# Getting A New Pistol



## J2! (May 8, 2010)

Guys I've been looking at pistols and have narrowed it down to two. I'm looking for a "pocket" pistol and have decided it's between a Ruger LC9 or a Sig P290. Looking for pros and cons on each one. I have a Taurus titanium Judge with 2" barrel which is a great self defense gun but too big for my pocket to be carrying all the time. They both have great reviews but have seen where people are complaining about the trigger being hard to pull on the LC9, is it really that hard to pull ?? I can get the LC9 here for $359 with one clip, or $399 with two clips and a case. The P290 is $499 with one clip, case and laser already on it. If anyone has either one of these guns, any info and feedback would be appreciated.:bigok:


----------



## mossyoak54 (Jan 16, 2012)

I have never owned either, but i have looked into the ruger when i bought mine. I have shot the ruger lc9 and it is nice. I think the trigger pull problem was pressed more towards women. Never looked at the sig but i know if its a sig it will be nice.


----------



## mjn (Feb 20, 2012)

My daughter has the P290 with night sights, laser, and extended mag. Great little pocket gun.
I'm a major Sig fan.. they just make good stuff. I've held the LC9 several times, and am just not a fan.... but that's me.

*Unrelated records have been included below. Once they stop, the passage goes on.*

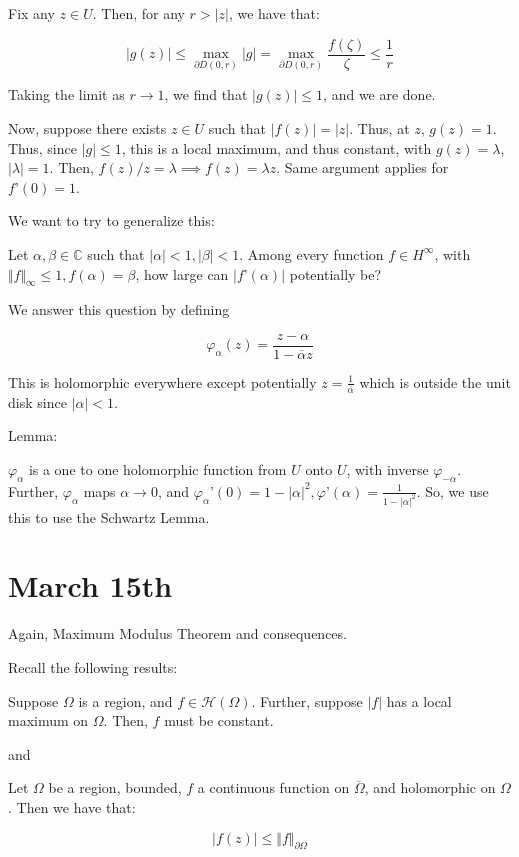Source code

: \documentclass[10pt]{article}
\newcommand{\calH}{\mathcal{H}}
\begin{document}
Fix any $z \in U$. Then, for any $r > |z|$, we have that:

$$ |g(z)| \leq \max_{\partial D(0,r)} |g| = \max_{\partial D(0,r)} \frac{f(\zeta)}{\zeta} \leq \frac{1}{r} $$ 

Taking the limit as $r \to 1$, we find that $|g(z)| \leq 1$, and we are done.

Now, suppose there exists $z \in U$ such that $|f(z)| = |z|$. Thus, at $z$, $g(z) = 1$. Thus, since $|g| \leq 1$, this is a local maximum, and thus constant, with $g(z) = \lambda$, $|\lambda| = 1$. Then, $f(z)/z = \lambda \implies f(z) = \lambda z$. Same argument applies for $f’(0) =1$.

We want to try to generalize this:

Let $\alpha, \beta \in \mathbb{C}$ such that $|\alpha| <1, |\beta| < 1$. Among every function $f \in H^\infty$, with $\Vert f \Vert_\infty \leq 1, f(\alpha) = \beta$, how large can $|f’(\alpha)|$ potentially be?

We answer this question by defining 

$$\varphi_\alpha(z) = \frac{z - \alpha}{1 - \overline{\alpha} z} $$

This is holomorphic everywhere except potentially $z = \frac{1}{\overline{\alpha}}$ which is outside the unit disk since $|\alpha| < 1$.

Lemma:

$ \varphi_\alpha$ is a one to one holomorphic function from $U$ onto $U$, with inverse $\varphi_{-\alpha}$. Further, $\varphi_\alpha$ maps $\alpha \to 0$, and $\varphi_\alpha’(0) = 1 - |\alpha|^2, \varphi’(\alpha) = \frac{1}{1 - |\alpha|^2}$. So, we use this to use the Schwartz Lemma.

\section*{March 15th}

Again, Maximum Modulus Theorem and consequences.

Recall the following results:

Suppose $\Omega$ is a region, and $f \in \calH(\Omega)$. Further, suppose $|f|$ has a local maximum on $\Omega$. Then, $f$ must be constant.

and

Let $\Omega$ be a region, bounded, $f$ a continuous function on $\overline{\Omega}$, and holomorphic on $\Omega$. Then we have that:

$$ |f(z)| \leq \Vert f \Vert_{\partial \Omega} $$
\end{document}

Another one you might like even better (depending on the size of your hand) is the new Sig P938. It is identical to the P238 (.380) but in 9mm. I think it is 1/4" longer.. I plan on snagging one as soon as they come available. I love the look... like a mini 1911.
From what I hear, late June or July release.


----------



## tmfisher57 (Aug 8, 2011)

Both are good guns. I would go with the Sig. For a little more money than the ruger, you get 2 mags, night sights and a laser.

Sent from my PB99400 using Tapatalk 2


----------



## eagleeye76 (May 7, 2010)

When your talking carrying for self defense just think on what your thoughts would be if you were in confrontation and the other was pointing this red light at you. Would you want to take it any further? If you did it would be the dumbest mistake of your life! That laser is a huge deterant. As much as we like to shoot its nice to have that that silent extra message to say.... Plus there is no guessing where that bullet is going if they are that stupid. You can find wallet holsters that fit some of these even with the laser mounted. then you know exactly where and what position its in.


----------



## edtman (Jul 4, 2009)

As you may know, first and foremost, the pistol must feel right in your hand. As far as a "pocket pistol", anything without laser sights should be ruled out. Eagleeye is dead-on. I cant think of anything more intimidating than that dot on your chest. The Smith & Wesson M&P 340 - 357 is a fine piece, that can be shot cheap.


----------



## walker (Apr 5, 2009)

FNH 5.7x28 will be my next pistol...


----------



## Polaris425 (Dec 16, 2004)

I hear the little sigs are awesome


----------



## Bruiser (May 21, 2011)

Sig 100%!!!! Rugers are garbage in my book.


----------



## mossyoak54 (Jan 16, 2012)

Bruiser said:


> Sig 100%!!!! Rugers are garbage in my book.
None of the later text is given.